夕方、パイロットのArneと会うことができた。氷床へ向かうヘリを操縦してくれる。 こちらから出かけていこうと思っていたら、いきなり、「Hi!」とポーチからユースの食堂に入ってきた。 大柄で、黒髪の、凛々(りり)しい面立ち。あまりにも感じがいいので、大場さんもすぐに気にって、 ゴールドウインの社長からいただいたお土産用の靴下を素早く持ってきて、プレゼントしていた。

2メートルあるソリが、小さなヘリに乗るかどうか、実際に積んでみて確認する必要があった。 もし乗らなければ、下につるして運ぶしかない。というわけで、翌日、ソリをヘリ倉庫に持っていき、確かめることになった。 Arneに何時が都合がいい?と聞くと、「いつでも」と言う。ユースのジャッキーさんもそうだ。 準備ができたら連絡して、という言い方をする。 こんな中からも、ゆとりのある、時間に縛られない、グリーンランドの生活を垣間見た気がした。


吹雪号と爺ちゃん

夜、届いた食料で夕食を作った。20時をすぎないと日が暮れ始めないので、自然と夕食は遅めになる。 明治食品から頂いた雑炊(ぞうすい)におもちを入れたものや、魚の煮付けをおなかいっぱい食べた。 満たされて、安心して、ほのかな明かりの下、食卓を囲んでいると、自ずと、心を開いて語り合う空気が訪れた。
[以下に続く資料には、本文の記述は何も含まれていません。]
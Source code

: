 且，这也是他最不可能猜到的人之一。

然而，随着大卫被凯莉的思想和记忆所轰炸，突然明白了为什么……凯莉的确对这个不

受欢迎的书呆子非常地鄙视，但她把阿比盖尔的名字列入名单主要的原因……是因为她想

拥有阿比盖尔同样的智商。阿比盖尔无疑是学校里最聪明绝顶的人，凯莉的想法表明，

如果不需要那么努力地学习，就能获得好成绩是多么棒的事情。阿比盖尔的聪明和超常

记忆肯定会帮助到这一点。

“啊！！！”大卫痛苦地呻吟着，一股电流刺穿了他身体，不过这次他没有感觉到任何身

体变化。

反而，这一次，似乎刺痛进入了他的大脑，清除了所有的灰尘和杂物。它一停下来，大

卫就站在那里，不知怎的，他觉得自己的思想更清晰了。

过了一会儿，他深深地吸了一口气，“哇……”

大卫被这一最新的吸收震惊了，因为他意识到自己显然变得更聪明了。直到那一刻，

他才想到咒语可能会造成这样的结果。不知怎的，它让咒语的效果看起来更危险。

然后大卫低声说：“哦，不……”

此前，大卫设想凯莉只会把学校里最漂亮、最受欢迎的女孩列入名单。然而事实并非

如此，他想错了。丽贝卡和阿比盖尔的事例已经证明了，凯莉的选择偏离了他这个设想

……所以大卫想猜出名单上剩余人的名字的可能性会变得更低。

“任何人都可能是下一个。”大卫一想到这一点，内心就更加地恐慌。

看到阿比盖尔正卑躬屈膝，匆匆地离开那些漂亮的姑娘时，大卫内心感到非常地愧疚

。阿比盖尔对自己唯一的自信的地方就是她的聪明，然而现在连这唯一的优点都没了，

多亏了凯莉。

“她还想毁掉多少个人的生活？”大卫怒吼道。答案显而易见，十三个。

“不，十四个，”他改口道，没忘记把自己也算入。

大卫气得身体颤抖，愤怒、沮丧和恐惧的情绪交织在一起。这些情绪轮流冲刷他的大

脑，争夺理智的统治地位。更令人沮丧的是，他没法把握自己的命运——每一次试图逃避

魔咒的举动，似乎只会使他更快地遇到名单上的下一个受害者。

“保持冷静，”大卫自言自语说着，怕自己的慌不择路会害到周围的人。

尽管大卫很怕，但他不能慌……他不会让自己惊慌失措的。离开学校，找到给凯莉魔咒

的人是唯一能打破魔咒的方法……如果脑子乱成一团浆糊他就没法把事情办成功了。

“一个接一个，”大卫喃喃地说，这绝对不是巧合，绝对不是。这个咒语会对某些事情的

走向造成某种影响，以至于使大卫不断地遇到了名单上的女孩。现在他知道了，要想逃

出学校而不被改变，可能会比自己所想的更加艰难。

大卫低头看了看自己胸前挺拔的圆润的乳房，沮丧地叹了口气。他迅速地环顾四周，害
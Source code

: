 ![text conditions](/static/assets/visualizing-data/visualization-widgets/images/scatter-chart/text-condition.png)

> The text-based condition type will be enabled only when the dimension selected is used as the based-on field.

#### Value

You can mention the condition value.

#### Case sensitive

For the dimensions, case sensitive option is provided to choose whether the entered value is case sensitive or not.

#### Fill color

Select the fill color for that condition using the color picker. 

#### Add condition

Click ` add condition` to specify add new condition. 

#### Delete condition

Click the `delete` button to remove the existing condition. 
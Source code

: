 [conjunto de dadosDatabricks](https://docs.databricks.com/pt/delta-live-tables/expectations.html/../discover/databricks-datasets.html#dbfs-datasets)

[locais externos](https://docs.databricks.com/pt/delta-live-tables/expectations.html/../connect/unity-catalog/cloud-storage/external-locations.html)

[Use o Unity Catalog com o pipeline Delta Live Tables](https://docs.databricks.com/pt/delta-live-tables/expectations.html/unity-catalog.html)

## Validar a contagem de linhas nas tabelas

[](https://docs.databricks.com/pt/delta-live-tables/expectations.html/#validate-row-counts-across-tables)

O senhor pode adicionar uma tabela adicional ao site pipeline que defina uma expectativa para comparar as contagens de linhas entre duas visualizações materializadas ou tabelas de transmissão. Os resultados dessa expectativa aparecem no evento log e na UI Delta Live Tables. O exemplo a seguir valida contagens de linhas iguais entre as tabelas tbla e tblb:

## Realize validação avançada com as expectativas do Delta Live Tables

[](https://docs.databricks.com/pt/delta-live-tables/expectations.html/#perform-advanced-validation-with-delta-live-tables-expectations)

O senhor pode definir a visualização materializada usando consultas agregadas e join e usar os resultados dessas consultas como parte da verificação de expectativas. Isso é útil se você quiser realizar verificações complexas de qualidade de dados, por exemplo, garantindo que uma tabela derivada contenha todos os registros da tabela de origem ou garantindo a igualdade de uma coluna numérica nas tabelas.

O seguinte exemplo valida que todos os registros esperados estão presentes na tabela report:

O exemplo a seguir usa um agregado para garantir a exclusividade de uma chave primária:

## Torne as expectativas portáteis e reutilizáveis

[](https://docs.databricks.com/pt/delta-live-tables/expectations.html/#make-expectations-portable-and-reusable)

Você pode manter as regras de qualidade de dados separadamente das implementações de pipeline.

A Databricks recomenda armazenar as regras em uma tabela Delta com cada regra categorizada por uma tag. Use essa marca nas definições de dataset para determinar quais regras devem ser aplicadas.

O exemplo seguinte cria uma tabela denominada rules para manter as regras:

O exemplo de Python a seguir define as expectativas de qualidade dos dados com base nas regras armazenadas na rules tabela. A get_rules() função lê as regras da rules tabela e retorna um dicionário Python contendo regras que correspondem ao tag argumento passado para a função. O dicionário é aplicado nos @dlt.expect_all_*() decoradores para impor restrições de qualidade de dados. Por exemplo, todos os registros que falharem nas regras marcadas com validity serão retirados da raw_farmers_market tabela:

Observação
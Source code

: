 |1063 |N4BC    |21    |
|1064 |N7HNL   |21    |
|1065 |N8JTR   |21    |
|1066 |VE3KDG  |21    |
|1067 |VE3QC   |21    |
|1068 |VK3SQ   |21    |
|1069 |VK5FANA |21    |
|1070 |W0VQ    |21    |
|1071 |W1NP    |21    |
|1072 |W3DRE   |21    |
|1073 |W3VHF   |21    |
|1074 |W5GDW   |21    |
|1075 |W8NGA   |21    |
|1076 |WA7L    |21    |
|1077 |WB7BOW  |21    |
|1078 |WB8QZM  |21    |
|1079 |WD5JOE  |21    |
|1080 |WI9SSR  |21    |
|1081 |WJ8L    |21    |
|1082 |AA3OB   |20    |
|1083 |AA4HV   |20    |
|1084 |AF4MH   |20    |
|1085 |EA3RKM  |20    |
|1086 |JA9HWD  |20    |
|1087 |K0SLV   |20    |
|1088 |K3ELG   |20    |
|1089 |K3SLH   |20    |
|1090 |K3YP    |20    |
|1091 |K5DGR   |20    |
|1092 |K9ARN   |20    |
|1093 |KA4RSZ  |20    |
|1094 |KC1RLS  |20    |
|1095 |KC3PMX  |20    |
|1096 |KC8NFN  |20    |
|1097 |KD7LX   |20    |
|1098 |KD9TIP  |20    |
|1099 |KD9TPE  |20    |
夕食後、夜の静けさを窓の外に感じながら、大場さんの人生を変えた出会い、 鷹匠(たかじょう)の沓沢朝治さんこと「爺ちゃん」の話に聞き入った。 沓沢さんを追いかけたドキュメンタリー「老人と鷹」は、カンヌ国際映画祭でも賞を受け、 日本の狩猟文化を伝える貴重な記録となっている。


夜7時半頃、外はまだ明るい。

一冬でウサギ300羽をしとめるほどの名鷹「吹雪号」と、沓沢老人が顔を近づけあい、 唇とくちばしでキスするところを見たとき、大場少年はふるえるほど感動し、 自分も爺ちゃんみたいに鷹飼って、自分の好きなことを極めて生きていきたいと思ったのだという。

鷹に憧れて、寝ても覚めても鷹のことばかり考えていた。母親は、鷹飼うなんて気がおかしい、 農家の長男坊が何言ってる、と猛反対をした。憧れて憧れて病気になるほどだったのを見た沓沢老人が、 大場家までやってきて「どうか鷹飼わせてやってけろ。その分、人の2倍、3倍は一生懸命農作業するようさ言うから」と、 ペコリ頭下げてくれたのだという。

「迷わず進め、正直の道」という沓沢老人の言葉は、大場さんのその後の人生の指針、座右の銘となった。 14歳、故郷の山形、最上での出会いだった。


冴え凍る夜空に浮かぶ、グリーンランドの月。